Nonmeeting Meetings

By Heather Baldwin

Given a choice between attending a meeting or playing a round of golf, odds are your sales reps – even the nongolfers – would choose the round of golf. The same goes for the choice between a meeting and a meal at a nice restaurant, or a meeting and doing just about anything else. So next time you need to impart critical information to your team or get the team involved in a brainstorming session, try one of these meeting alternatives suggested by Susan Friedmann in her book Meeting & Event Planning for Dummies (Wiley Publishing, Inc., 2003).

Be a sport. If your sales team enjoys golf or some other sport, organize a sporting activity that brings everyone together. The physical activity heightens creativity and energy levels. Add some good food and drinks to the mix, says Friedmann, and “creativity could soar exponentially.” Try using the gaming activity as an analogy to help solve a particular business challenge.

Include food for thought. Have breakfast, lunch or dinner with your entire team or with individual team members. Pick a setting that allows reps to relax and socialize as well as conduct business. When your aim is to build relationships and loyalty with team members, a meal with individual reps is a great way to accomplish that goal.
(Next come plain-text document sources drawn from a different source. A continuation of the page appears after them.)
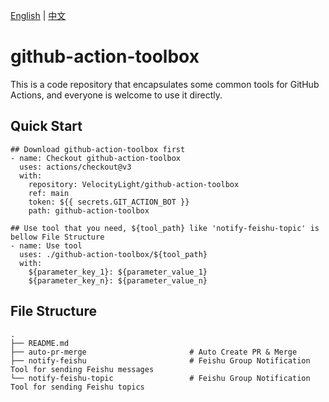 [English](README.md) | [中文](README_zh.md)

# github-action-toolbox
This is a code repository that encapsulates some common tools for GitHub Actions, and everyone is welcome to use it directly.

## Quick Start
```
## Download github-action-toolbox first
- name: Checkout github-action-toolbox
  uses: actions/checkout@v3
  with:
    repository: VelocityLight/github-action-toolbox
    ref: main
    token: ${{ secrets.GIT_ACTION_BOT }}
    path: github-action-toolbox

## Use tool that you need, ${tool_path} like 'notify-feishu-topic' is bellow File Structure
- name: Use tool
  uses: ./github-action-toolbox/${tool_path}
  with:
    ${parameter_key_1}: ${parameter_value_1}
    ${parameter_key_n}: ${parameter_value_n}
```

## File Structure
```
.
├── README.md
├── auto-pr-merge                       # Auto Create PR & Merge
├── notify-feishu                       # Feishu Group Notification Tool for sending Feishu messages
└── notify-feishu-topic                 # Feishu Group Notification Tool for sending Feishu topics
```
Hold a one-on-one session. Even if you choose not to buy a meal for individual reps, a one-on-one session is still invaluable for getting their personal points of view, which they might be reluctant to share in a larger meeting environment. You’re likely to get more thoughtful insights to a business problem when the distraction of co-workers is removed. At the same time you have the opportunity to build a better working relationship, especially when you’re an empathetic listener and give your team members the opportunity to talk. Just remember to pick a neutral environment; your office might seem intimidating.

Make it a game. If your staff members loathe meetings, set up a competition for them to find creative ways to disseminate necessary information without having meetings. Offer meaningful prizes for their ideas. Then make sure you put their ideas to work.
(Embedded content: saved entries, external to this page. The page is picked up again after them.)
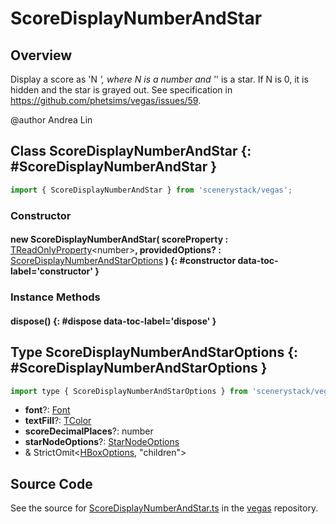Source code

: # ScoreDisplayNumberAndStar

## Overview

Display a score as 'N *', where N is a number and '*' is a star.
If N is 0, it is hidden and the star is grayed out.
See specification in https://github.com/phetsims/vegas/issues/59.

@author Andrea Lin

## Class ScoreDisplayNumberAndStar {: #ScoreDisplayNumberAndStar }


```js
import { ScoreDisplayNumberAndStar } from 'scenerystack/vegas';
```
### Constructor

#### new ScoreDisplayNumberAndStar( scoreProperty : <span style="font-weight: 400;">[TReadOnlyProperty](../axon/TReadOnlyProperty.md)&lt;<span style="color: hsla(calc(var(--md-hue) + 180deg),80%,40%,1);">number</span>&gt;</span>, providedOptions? : <span style="font-weight: 400;">[ScoreDisplayNumberAndStarOptions](../vegas/ScoreDisplayNumberAndStar.md#ScoreDisplayNumberAndStarOptions)</span> ) {: #constructor data-toc-label='constructor' }

### Instance Methods

#### dispose() {: #dispose data-toc-label='dispose' }



## Type ScoreDisplayNumberAndStarOptions {: #ScoreDisplayNumberAndStarOptions }


```js
import type { ScoreDisplayNumberAndStarOptions } from 'scenerystack/vegas';
```
- **font**?: [Font](../scenery/Font.md)
- **textFill**?: [TColor](../scenery/TColor.md)
- **scoreDecimalPlaces**?: <span style="color: hsla(calc(var(--md-hue) + 180deg),80%,40%,1);">number</span>
- **starNodeOptions**?: [StarNodeOptions](../scenery-phet/StarNode.md#StarNodeOptions)
- &amp; StrictOmit&lt;[HBoxOptions](../scenery/HBox.md#HBoxOptions), "children"&gt;




## Source Code

See the source for [ScoreDisplayNumberAndStar.ts](https://github.com/phetsims/vegas/blob/main/js/ScoreDisplayNumberAndStar.ts) in the [vegas](https://github.com/phetsims/vegas) repository.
Record a message. If your weekly staff meeting consists mainly of you putting out information while reps listen and take notes, consider recording that information onto an audiocassette tape or CD. Your team can listen to the information as they commute to and from work.

Burst into song. Friedmann acknowledges that this one is a little wacky, but when you’ve got a really critical message to impart you need to make it memorable. One way to accomplish that, he says, is by delivering your team a singing telegram. Odds are they won’t forget it – ever.